Learning-Based Cooperative False Data Injection Attack and Its Mitigation Techniques in Consensus-Based Distributed Estimation

For the false data injection attack (FDIA) in the consensus-based distributed estimation, the information of weight matrix is critical for both attackers and defenders. In this paper, we study the impact of the weight matrix on the FDIA and the attack mitigation techniques.

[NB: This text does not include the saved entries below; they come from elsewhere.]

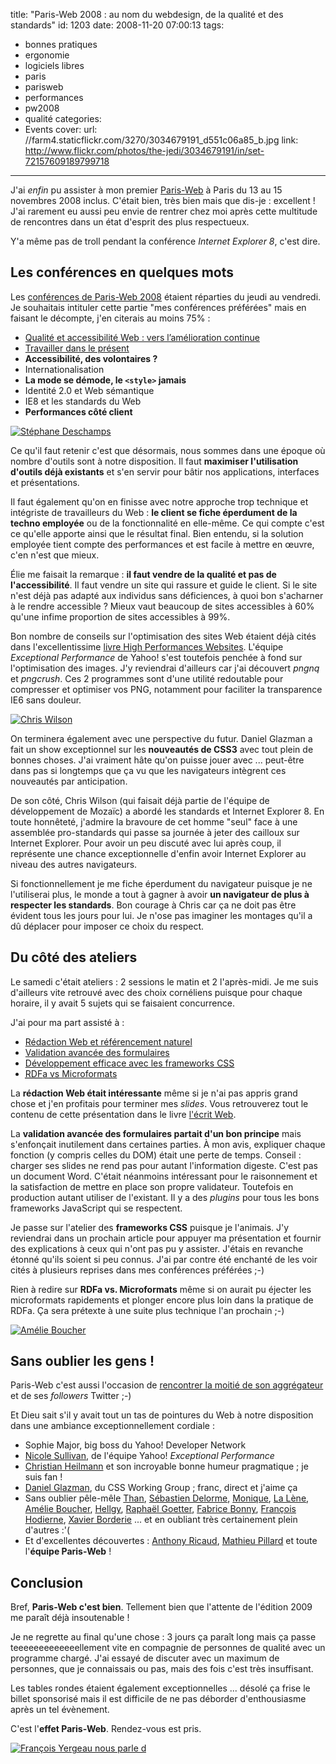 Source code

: title: "Paris-Web 2008 : au nom du webdesign, de la qualité et des standards"
id: 1203
date: 2008-11-20 07:00:13
tags:
- bonnes pratiques
- ergonomie
- logiciels libres
- paris
- parisweb
- performances
- pw2008
- qualité
categories:
- Events
cover:
  url: //farm4.staticflickr.com/3270/3034679191_d551c06a85_b.jpg
  link: http://www.flickr.com/photos/the-jedi/3034679191/in/set-72157609189799718
---

J'ai _enfin_ pu assister à mon premier [Paris-Web](http://www.paris-web.fr/) à Paris du 13 au 15 novembres 2008 inclus. C'était bien, très bien mais que dis-je : excellent ! J'ai rarement eu aussi peu envie de rentrer chez moi après cette multitude de rencontres dans un état d'esprit des plus respectueux.

Y'a même pas de troll pendant la conférence _Internet Explorer 8_, c'est dire.

<!--more-->

## Les conférences en quelques mots

Les [conférences de Paris-Web 2008](http://www.paris-web.fr/2008/-programme-) étaient réparties du jeudi au vendredi. Je souhaitais intituler cette partie "mes conférences préférées" mais en faisant le décompte, j'en citerais au moins 75% :

*   [Qualité et accessibilité Web : vers l’amélioration continue](http://www.slideshare.net/elirene/sp-parisweb2008-20081113-presentation/)
*   [Travailler dans le présent](http://www.slideshare.net/cheilmann/working-in-the-now-presentation)
*   **Accessibilité, des volontaires ?**
*   Internationalisation
*   **La mode se démode, le `<style>` jamais**
*   Identité 2.0 et Web sémantique
*   IE8 et les standards du Web
*   **Performances côté client**

[![Stéphane Deschamps](//farm4.static.flickr.com/3237/3034676683_5eedcfdbb4.jpg)](http://www.flickr.com/photos/the-jedi/3034676683/ "Stéphane Deschamps")

Ce qu'il faut retenir c'est que désormais, nous sommes dans une époque où nombre d'outils sont à notre disposition. Il faut **maximiser l'utilisation d'outils déjà existants** et s'en servir pour bâtir nos applications, interfaces et présentations.

Il faut également qu'on en finisse avec notre approche trop technique et intégriste de travailleurs du Web : **le client se fiche éperdument de la techno employée** ou de la fonctionnalité en elle-même. Ce qui compte c'est ce qu'elle apporte ainsi que le résultat final.
Bien entendu, si la solution employée tient compte des performances et est facile à mettre en œuvre, c'en n'est que mieux.

Élie me faisait la remarque : **il faut vendre de la qualité et pas de l'accessibilité**. Il faut vendre un site qui rassure et guide le client. Si le site n'est déjà pas adapté aux individus sans déficiences, à quoi bon s'acharner à le rendre accessible ?
Mieux vaut beaucoup de sites accessibles à 60% qu'une infime proportion de sites accessibles à 99%.

Bon nombre de conseils sur l'optimisation des sites Web étaient déjà cités dans l'excellentissime [livre High Performances Websites](https://oncletom.io/2008/07/15/high-performance-web-sites/). L'équipe _Exceptional Performance_ de Yahoo! s'est toutefois penchée à fond sur l'optimisation des images.
J'y reviendrai d'ailleurs car j'ai découvert _pngnq_ et _pngcrush_. Ces 2 programmes sont d'une utilité redoutable pour compresser et optimiser vos PNG, notamment pour faciliter la transparence IE6 sans douleur.

[![Chris Wilson](//farm4.static.flickr.com/3135/3043455147_016c2baa1d.jpg)](http://www.flickr.com/photos/the-jedi/3043455147/ "Chris Wilson")

On terminera également avec une perspective du futur.
Daniel Glazman a fait un show exceptionnel sur les **nouveautés de CSS3** avec tout plein de bonnes choses. J'ai vraiment hâte qu'on puisse jouer avec ... peut-être dans pas si longtemps que ça vu que les navigateurs intègrent ces nouveautés par anticipation.

De son côté, Chris Wilson (qui faisait déjà partie de l'équipe de développement de Mozaïc) a abordé les standards et Internet Explorer 8\. En toute honnêteté, j'admire la bravoure de cet homme "seul" face à une assemblée pro-standards qui passe sa journée à jeter des cailloux sur Internet Explorer.
Pour avoir un peu discuté avec lui après coup, il représente une chance exceptionnelle d'enfin avoir Internet Explorer au niveau des autres navigateurs.

Si fonctionnellement je me fiche éperdument du navigateur puisque je ne l'utiliserai plus, le monde a tout à gagner à avoir **un navigateur de plus à respecter les standards**.
Bon courage à Chris car ça ne doit pas être évident tous les jours pour lui. Je n'ose pas imaginer les montages qu'il a dû déplacer pour imposer ce choix du respect.

## Du côté des ateliers

Le samedi c'était ateliers : 2 sessions le matin et 2 l'après-midi. Je me suis d'ailleurs vite retrouvé avec des choix cornéliens puisque pour chaque horaire, il y avait 5 sujets qui se faisaient concurrence.

J'ai pour ma part assisté à :

*   [Rédaction Web et référencement naturel](http://www.paris-web.fr/2008/-samedi-15-novembre-technique-#hcalendar-Paris-Web_2008-15_novembre_2008-atelier-redaction_et_referencement_naturel)
*   [Validation avancée des formulaires](http://www.paris-web.fr/2008/-samedi-15-novembre-technique-#hcalendar-Paris-Web_2008-15_novembre_2008-atelier-validation_formulaires)
*   [Développement efficace avec les <span lang="en">frameworks <acronym title="Cascading Style Sheet">CSS</acronym></span>](http://www.paris-web.fr/2008/-samedi-15-novembre-technique-#hcalendar-Paris-Web_2008-15_novembre_2008-atelier-frameworks_CSS)
*   [<acronym title="Resource Description Framework" lang="en">RDF</acronym>a <abbr class="discret" title="versus" lang="en">vs</abbr> Microformats](http://www.paris-web.fr/2008/-samedi-15-novembre-technique-#hcalendar-Paris-Web_2008-15_novembre_2008-atelier-rdf_vs_microformats)

La **rédaction Web était intéressante** même si je n'ai pas appris grand chose et j'en profitais pour terminer mes _slides_. Vous retrouverez tout le contenu de cette présentation dans le livre [l'écrit Web](https://oncletom.io/2008/01/08/ecrit-web-traitement-information-sur-internet/).

La **validation avancée des formulaires partait d'un bon principe** mais s'enfonçait inutilement dans certaines parties. À mon avis, expliquer chaque fonction (y compris celles du DOM) était une perte de temps.
Conseil : charger ses slides ne rend pas pour autant l'information digeste. C'est pas un document Word.
C'était néanmoins intéressant pour le raisonnement et la satisfaction de mettre en place son propre validateur. Toutefois en production autant utiliser de l'existant. Il y a des _plugins_ pour tous les bons frameworks JavaScript qui se respectent.

Je passe sur l'atelier des **frameworks CSS** puisque je l'animais. J'y reviendrai dans un prochain article pour appuyer ma présentation et fournir des explications à ceux qui n'ont pas pu y assister.
J'étais en revanche étonné qu'ils soient si peu connus. J'ai par contre été enchanté de les voir cités à plusieurs reprises dans mes conférences préférées ;-)

Rien à redire sur **RDFa vs. Microformats** même si on aurait pu éjecter les microformats rapidements et plonger encore plus loin dans la pratique de RDFa. Ça sera prétexte à une suite plus technique l'an prochain ;-)

[![Amélie Boucher](//farm4.static.flickr.com/3175/3035518848_5670eddbfa.jpg)](http://www.flickr.com/photos/the-jedi/3035518848/ "Amélie Boucher")

## Sans oublier les gens !

Paris-Web c'est aussi l'occasion de [rencontrer la moitié de son aggrégateur](http://www.biologeek.com/2008/11/paris-web-2008-retours-chaud/) et de ses _followers_ Twitter ;-)

Et Dieu sait s'il y avait tout un tas de pointures du Web à notre disposition dans une ambiance exceptionnellement cordiale :

*   Sophie Major, big boss du Yahoo! Developer Network
*   [Nicole Sullivan](http://www.stubbornella.org/), de l'équipe Yahoo! _Exceptional Performance_
*   [Christian Heilmann](http://www.wait-till-i.com/) et son incroyable bonne humeur pragmatique ; je suis fan !
*   [Daniel Glazman](http://glazman.org), du CSS Working Group ; franc, direct et j'aime ça
*   Sans oublier pêle-mêle [Than](http://www.sutekidane.net/), [Sébastien Delorme](http://www.tentatives-accessibles.eu), [Monique](http://blog.webatou.info/), [La Lène](http://www.jeuxdemaux.com/), [Amélie Boucher](http://www.ergolab.net), [Hellgy](http://redisdead.net), [Raphaël Goetter](http://goetter.fr), [Fabrice Bonny](http://openweb.eu.org/), [François Hodierne](http://www.netvibes.com/znarf), [Xavier Borderie](http://xavier.borderie.net/blog/) ... et en oubliant très certainement plein d'autres :'(
*   Et d'excellentes découvertes : [Anthony Ricaud](http://hanblog.info/blog/), [Mathieu Pillard](http://blog.virgule.info/) et toute l'**équipe Paris-Web** !

## Conclusion

Bref, **Paris-Web c'est bien**. Tellement bien que l'attente de l'édition 2009 me paraît déjà insoutenable !

Je ne regrette au final qu'une chose : 3 jours ça paraît long mais ça passe teeeeeeeeeeeeellement vite en compagnie de personnes de qualité avec un programme chargé.
J'ai essayé de discuter avec un maximum de personnes, que je connaissais ou pas, mais des fois c'est très insuffisant.

Les tables rondes étaient également exceptionnelles ... désolé ça frise le billet sponsorisé mais il est difficile de ne pas déborder d'enthousiasme après un tel évènement.

C'est l'**effet Paris-Web**. Rendez-vous est pris.

[![François Yergeau nous parle d](//farm4.static.flickr.com/3020/3039040472_65bfdecfbd.jpg)](http://www.flickr.com/photos/the-jedi/3039040472/ "François Yergeau nous parle d")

We first propose a learning-based cooperative FDIA strategy, where malicious nodes acquire the information of weight matrix cooperatively and launch the attack covertly. Two types of FDIA, the sudden FDIA and the dynamic FDIA, are considered to tamper the consensus result of the network to a pre-designed false value. Moreover, using the obtained information of weight matrix, a real-time surveillance and response mechanism is constructed to enhance the covertness of FDIA strategy. Since the surveillance and response mechanism can bypass existing FDIA detection methods, we further investigate the attack mitigation techniques against the learning-based cooperative FDIA. A real-time FDIA detection method and a reassessment mechanism with a punishment scheme are presented to resist the surveillance and response mechanism in the learning-based cooperative FDIA. Comprehensive simulation results verify that the attacker can obtain the information of weight matrix, and tamper the consensus result to a false value by launching the learning-based cooperative FDIA. And the real-time FDIA detection method can detect the malicious nodes efficiently and promptly.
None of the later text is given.